Giving Compass’ Take:
• Tiffanie Harrison explains how Round Rock High School’s new Black Student Union is helping to train leaders, create community, and make positive changes.
• How can funders help to support student-led efforts to improve their schools?
• Learn how to support youth organizing.
I will never forget the day I arrived at school early for a Dragon Nation meeting to find two sweet Black girls waiting and eager for the meeting to begin. The girls sat on the left side of the room and by the time the meeting had started, 48 white students had filled in and sat opposite of them on the right side. Though Dragon Nation was ultimately a success at building community, this visual representation of racial division was a painful awakening that I will never forget. I saw the enthusiasm fade from the two girls’ faces as each time they raised their hands or spoke, white students talked over them. I remembered that feeling from my own education.
I started to notice similar behavior everywhere I looked.
Then, in the summer of 2017, another student, Micah Moore, approached me. She had attended a women’s leadership camp and left wanting to form a Black Student Union (BSU), an organization that had not existed at Round Rock High since a six-month attempt back in 1982. Micah needed a faculty sponsor. I agreed immediately and brought an additional sponsor on board.
“This space is open to everyone, it just prioritizes Blackness for 50 minutes at a time,” Micah said at the first BSU meeting, to a full room of students. At our weekly community circle, we cover hot topics like the recent college admissions scandal. In our first year, we printed 217 posters of lesser-known heroes in Black history and provided one per classroom in our school. We plan viewings and discussions for films like “Black Panther” and “The Hate U Give” and bring in guest speakers like Rodney Page, the first Black head coach of a collegiate team in the South. We partner with organizations like Texas Appleseed, Undoing Racism Round Rock and the Round Rock Black Parent Association.
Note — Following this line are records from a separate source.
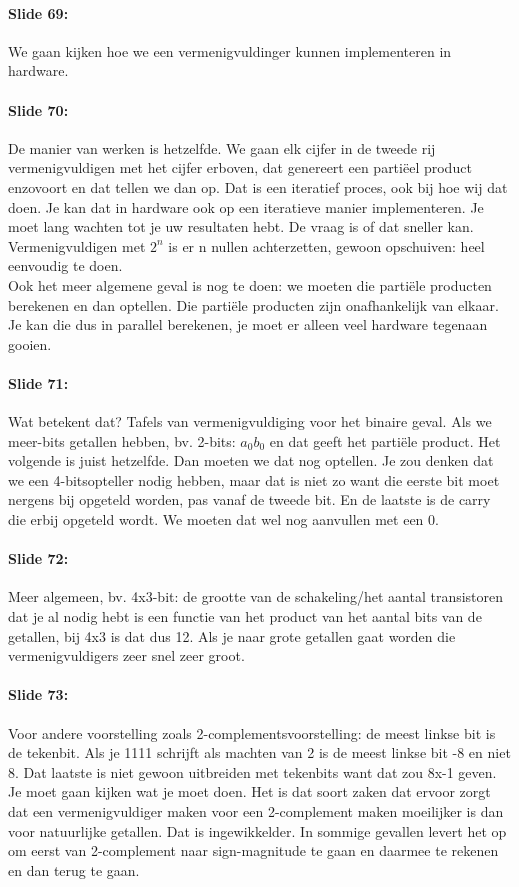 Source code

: \documentclass[10pt,a4paper]{book}
\begin{document}
\paragraph{Slide 69:} We gaan kijken hoe we een vermenigvuldinger kunnen implementeren in hardware.

\paragraph{Slide 70:} De manier van werken is hetzelfde. We gaan elk cijfer in de tweede rij vermenigvuldigen met het cijfer erboven, dat genereert een parti\"eel product enzovoort en dat tellen we dan op. Dat is een iteratief proces, ook bij hoe wij dat doen. Je kan dat in hardware ook op een iteratieve manier implementeren. Je moet lang wachten tot je uw resultaten hebt. De vraag is of dat sneller kan. Vermenigvuldigen met $2^n$ is er n nullen achterzetten, gewoon opschuiven: heel eenvoudig te doen.\\
Ook het meer algemene geval is nog te doen: we moeten die parti\"ele producten berekenen en dan optellen. Die parti\"ele producten zijn onafhankelijk van elkaar. Je kan die dus in parallel berekenen, je moet er alleen veel hardware tegenaan gooien.

\paragraph{Slide 71:} Wat betekent dat? Tafels van vermenigvuldiging voor het binaire geval. Als we meer-bits getallen hebben, bv. 2-bits: $a_0b_0$ en dat geeft het parti\"ele product. Het volgende is juist hetzelfde. Dan moeten we dat nog optellen. Je zou denken dat we een 4-bitsopteller nodig hebben, maar dat is niet zo want die eerste bit moet nergens bij opgeteld worden, pas vanaf de tweede bit. En de laatste is de carry die erbij opgeteld wordt. We moeten dat wel nog aanvullen met een 0.

\paragraph{Slide 72:} Meer algemeen, bv. 4x3-bit: de grootte van de schakeling/het aantal transistoren dat je al nodig hebt is een functie van het product van het aantal bits van de getallen, bij 4x3 is dat dus 12. Als je naar grote getallen gaat worden die vermenigvuldigers zeer snel zeer groot.

\paragraph{Slide 73:} Voor andere voorstelling zoals 2-complementsvoorstelling: de meest linkse bit is de tekenbit. Als je 1111 schrijft als machten van 2 is de meest linkse bit -8 en niet 8. Dat laatste is niet gewoon uitbreiden met tekenbits want dat zou 8x-1 geven. Je moet gaan kijken wat je moet doen. Het is dat soort zaken dat ervoor zorgt dat een vermenigvuldiger maken voor een 2-complement maken moeilijker is dan voor natuurlijke getallen. Dat is ingewikkelder. In sommige gevallen levert het op om eerst van 2-complement naar sign-magnitude te gaan en daarmee te rekenen en dan terug te gaan.
\end{document}
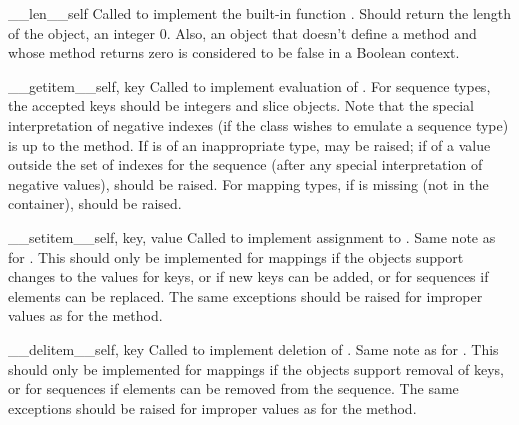 \begin{methoddesc}{__len__}{self}
Called to implement the built-in function
.  Should return the length of the
object, an integer \code{>=} 0.  Also, an object that doesn't define a
 method and whose  method
returns zero is considered to be false in a Boolean context.
\end{methoddesc}

\begin{methoddesc}{__getitem__}{self, key}
Called to implement evaluation of .
For sequence types, the accepted keys should be integers and slice
objects.  Note that
the special interpretation of negative indexes (if the class wishes to
emulate a sequence type) is up to the  method.
If  is of an inappropriate type,  may be
raised; if of a value outside the set of indexes for the sequence
(after any special interpretation of negative values),
 should be raised.
For mapping types, if  is missing (not in the container),
 should be raised.                     
\end{methoddesc}

\begin{methoddesc}{__setitem__}{self, key, value}
Called to implement assignment to .  Same
note as for .  This should only be implemented
for mappings if the objects support changes to the values for keys, or
if new keys can be added, or for sequences if elements can be
replaced.  The same exceptions should be raised for improper
 values as for the  method.
\end{methoddesc}

\begin{methoddesc}{__delitem__}{self, key}
Called to implement deletion of .  Same
note as for .  This should only be implemented
for mappings if the objects support removal of keys, or for sequences
if elements can be removed from the sequence.  The same exceptions
should be raised for improper  values as for the
 method.
\end{methoddesc}

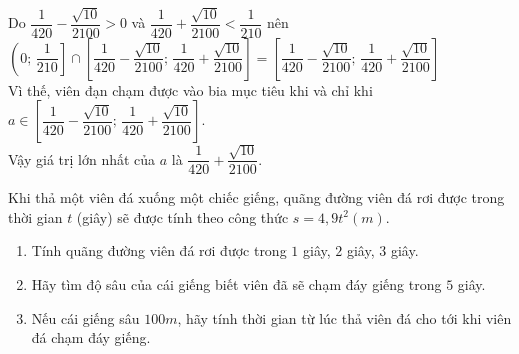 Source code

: \begin{bt}
{		Do $\dfrac{1}{420}-\dfrac{\sqrt{10}}{2100}>0$ và $\dfrac{1}{420}+\dfrac{\sqrt{10}}{2100}<\dfrac{1}{210}$ nên\\
		$\left(0;\,\dfrac{1}{210}\right]\cap\left[\dfrac{1}{420}-\dfrac{\sqrt{10}}{2100};\,\dfrac{1}{420}+\dfrac{\sqrt{10}}{2100}\right]=\left[\dfrac{1}{420}-\dfrac{\sqrt{10}}{2100};\,\dfrac{1}{420}+\dfrac{\sqrt{10}}{2100}\right]$\\
		Vì thế, viên đạn chạm được vào bia mục tiêu khi và chỉ khi $a\in\left[\dfrac{1}{420}-\dfrac{\sqrt{10}}{2100};\,\dfrac{1}{420}+\dfrac{\sqrt{10}}{2100}\right]$.\\
		Vậy giá trị lớn nhất của $a$ là $\dfrac{1}{420}+\dfrac{\sqrt{10}}{2100}$.}
\end{bt}

\begin{bt}%
	Khi thả một viên đá xuống một chiếc giếng, quãng đường viên đá rơi được trong thời gian $t$ (giây) sẽ được tính theo công thức $s=4{,}9 t^{2}({m})$.
	\begin{enumerate}
		\item Tính quãng đường viên đá rơi được trong $ 1 $ giây, $ 2 $ giây, $ 3 $ giây.
		\item Hãy tìm độ sâu của cái giếng biết viên đã sẽ chạm đáy giếng trong $ 5 $ giây.
		\item Nếu cái giếng sâu $100m$, hãy tính thời gian từ lúc thả viên đá cho tới khi viên đá chạm đáy giếng.
	\end{enumerate} 
\end{bt}

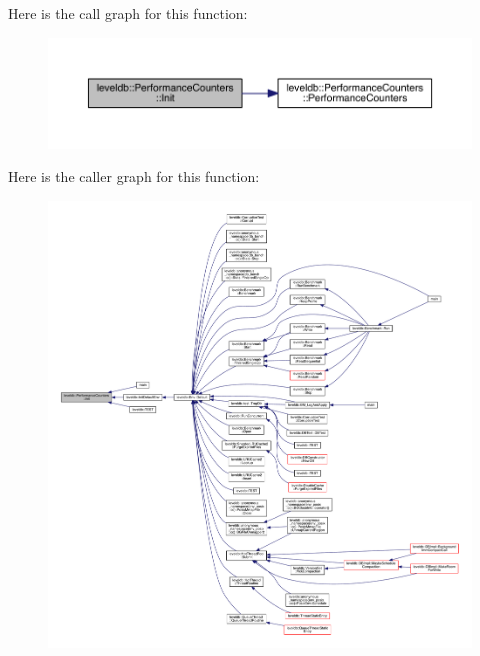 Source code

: Here is the call graph for this function\+:\nopagebreak
\begin{figure}[H]
\begin{center}
\leavevmode
\includegraphics[width=350pt]{structleveldb_1_1_performance_counters_a9189ae5525f22a8c93515edd9f63195e_cgraph}
\end{center}
\end{figure}




Here is the caller graph for this function\+:
\nopagebreak
\begin{figure}[H]
\begin{center}
\leavevmode
\includegraphics[width=350pt]{structleveldb_1_1_performance_counters_a9189ae5525f22a8c93515edd9f63195e_icgraph}
\end{center}
\end{figure}


\hypertarget{structleveldb_1_1_performance_counters_af9c0e39cf2512f4ebe1069af8837e073}{}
We are raising a new crop of leaders. Students have advocated at the district level to hire more teachers of color and more counselors than cops, and at the state level to address disproportionate discipline. Parents of color have come together to learn and support. When students were not being provided information about Historically Black Colleges and Universities at school, parents decided to put on an HBCU fair to fill the gap. There are now five active BSUs across our district and several more campuses who are interested in forming their own Black Student Union.